Reszta sił wroga natychmiast wykonała rozkaz i zaczęła ostrożnie zbliżać się do pobliskich zabudowań. Rakanoth miał inny plan. Okręcił się wokół własnej osi i atakował nieustannie ostrzami. Kilku wojowników zbiegło i ukryło się w wielkim domostwie. Demon już chciał za nimi ruszyć ale ponownie znikąd pojawił się Asmistus. Jego głośne oklaski niosły się po pustym mieście. Wszyscy ludzie widząc siły otchłani wycofali się z obawą do piwnic.

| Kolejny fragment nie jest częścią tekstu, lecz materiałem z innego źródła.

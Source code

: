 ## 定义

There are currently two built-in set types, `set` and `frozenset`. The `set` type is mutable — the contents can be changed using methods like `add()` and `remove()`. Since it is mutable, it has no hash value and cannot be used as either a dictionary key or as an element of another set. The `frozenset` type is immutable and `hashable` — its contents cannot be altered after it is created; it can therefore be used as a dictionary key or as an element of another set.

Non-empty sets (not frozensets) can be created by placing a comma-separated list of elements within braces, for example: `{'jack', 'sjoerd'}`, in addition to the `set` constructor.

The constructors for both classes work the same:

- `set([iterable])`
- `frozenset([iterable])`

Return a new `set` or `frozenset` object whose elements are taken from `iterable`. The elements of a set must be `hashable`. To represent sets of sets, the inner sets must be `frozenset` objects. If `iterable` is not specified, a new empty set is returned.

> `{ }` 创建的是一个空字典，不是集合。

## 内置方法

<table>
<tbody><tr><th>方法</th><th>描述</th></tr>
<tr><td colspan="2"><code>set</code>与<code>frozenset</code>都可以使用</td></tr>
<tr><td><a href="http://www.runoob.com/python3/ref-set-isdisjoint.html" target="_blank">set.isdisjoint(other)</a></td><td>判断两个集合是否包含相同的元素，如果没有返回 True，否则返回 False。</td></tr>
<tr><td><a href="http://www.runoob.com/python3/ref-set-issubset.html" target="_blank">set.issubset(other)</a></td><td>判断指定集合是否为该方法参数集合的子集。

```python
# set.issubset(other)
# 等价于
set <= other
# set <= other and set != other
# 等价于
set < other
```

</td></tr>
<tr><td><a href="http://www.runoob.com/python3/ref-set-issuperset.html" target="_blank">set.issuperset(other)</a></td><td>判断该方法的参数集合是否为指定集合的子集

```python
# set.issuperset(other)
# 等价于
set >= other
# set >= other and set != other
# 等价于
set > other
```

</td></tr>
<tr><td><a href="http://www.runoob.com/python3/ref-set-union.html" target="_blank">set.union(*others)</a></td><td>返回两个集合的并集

- Brawo. - powiedział ale w głosie pobrzmiewała drwina.
- Co ci się jeszcze nie podoba? - prychnęła Nicole.
- Ależ nic moja droga. Przecież was chwalę.
- Właśnie to mnie martwi - mruknął Rakanoth chowając broń. - Blokujesz nam drogę.
- Nie dojdzie tu do rzezi moi mili. - powiedział ostro.
- Dlaczego? - zapytała zaskoczona Nicole.
- Bo na to nie pozwolę. - stwierdził krzyżując ręce na piersi.
- Nie sądzę abyś mógł... - zaczęła, ale zamarła widząc jego irytujący uśmiech.
- Odebrałem wam moce. Nie sądzisz, że mogę znacznie więcej?
- Czego od nas chcesz! - zapytała ostro.
- Nie wiem. Właściwie niczego. Spotkaliśmy się przypadkiem i tak samo odejdziemy. A Heladosi są nieoficjalnie pod ochroną władcy krainy. Jeszcze raz powtarzam, nie dojdzie do masakry.